Now think of a time when someone close to you deceived you and violated your trust. The injury wasn't an attack to your physical body per say, but your body probably reacted to your emotional pain. When someone close to you lies, cheats or does something to deceive you, the trust once established is quickly destroyed. Trust is built over time, but can be shattered in an instance. It's difficult to be close with someone we don't trust. It's even more difficult to restore trust where it has been destroyed. Where there's no trust there's no intimacy. Think of how your body reacts to someone you don't trust. You no longer desire to be close to that person, touched by that person, etc.
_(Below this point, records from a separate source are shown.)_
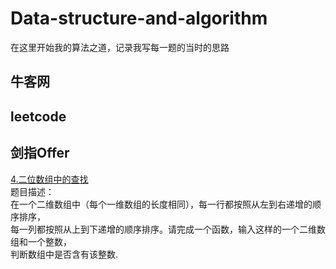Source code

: # Data-structure-and-algorithm
在这里开始我的算法之道，记录我写每一题的当时的思路

## 牛客网  

## leetcode  

## 剑指Offer  
[4.二位数组中的查找](https://github.com/JxnuHxh/Data-structure-and-algorithm/blob/master/Data%20structure%20and%20algorithm/src/com/offer/offer.text)  
题目描述：  
在一个二维数组中（每个一维数组的长度相同），每一行都按照从左到右递增的顺序排序，  
每一列都按照从上到下递增的顺序排序。请完成一个函数，输入这样的一个二维数组和一个整数，  
判断数组中是否含有该整数.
Your body responds indirectly to protect your inner workings from being hurt in the same way again. You can become callous or hard without even noticing.
As this process happens you no longer communicate, share space or yourself. How can you have a healthy relationship if your desire to be close to the person leaves? It's just not possible. How do you restore the lost intimacy? Intimacy is present when trust is present. You only desire to be intimate with someone you trust. Trust has to be rebuilt. In order for this to begin, both parties have to own the pain that came as a result of the deception. That's the first step. Acting like the injury wasn't painful only allows the pain to swell and become an open sore. Every time it's touched, you are taken back to the time the pain was created. As a result the pain keeps being recreated and the wound doesn't heal properly. If you make a habit out of dealing with pain this way, it's safe to say your filled with a lot of open sores. Your body probably doesn't know which is which. The impact of the new injury and pain caused, only adds to the injury list, and layers of pain.
Time will allow the pain to subside, but the wound doesn't begin to heal until we make a decision to forgive those who caused the pain. Forgiveness doesn't need time. Forgiveness needs deliberate action. You have to decide to forgive. Time will heal the wound. Time will allow trust to be rebuilt. However, this isn't possible until: 1.) We acknowledge it hurt and the pain we feel. 2.)We decide to forgive the person, the act, and the pain it caused. 3.) We decide to work together to rebuild the trust first. The intimacy will show up again as a result. Remember the more layers of pain present, the more time it will take to heal them all. This process can and should be done as often as necessary to keep the love and intimacy strong in our relationships.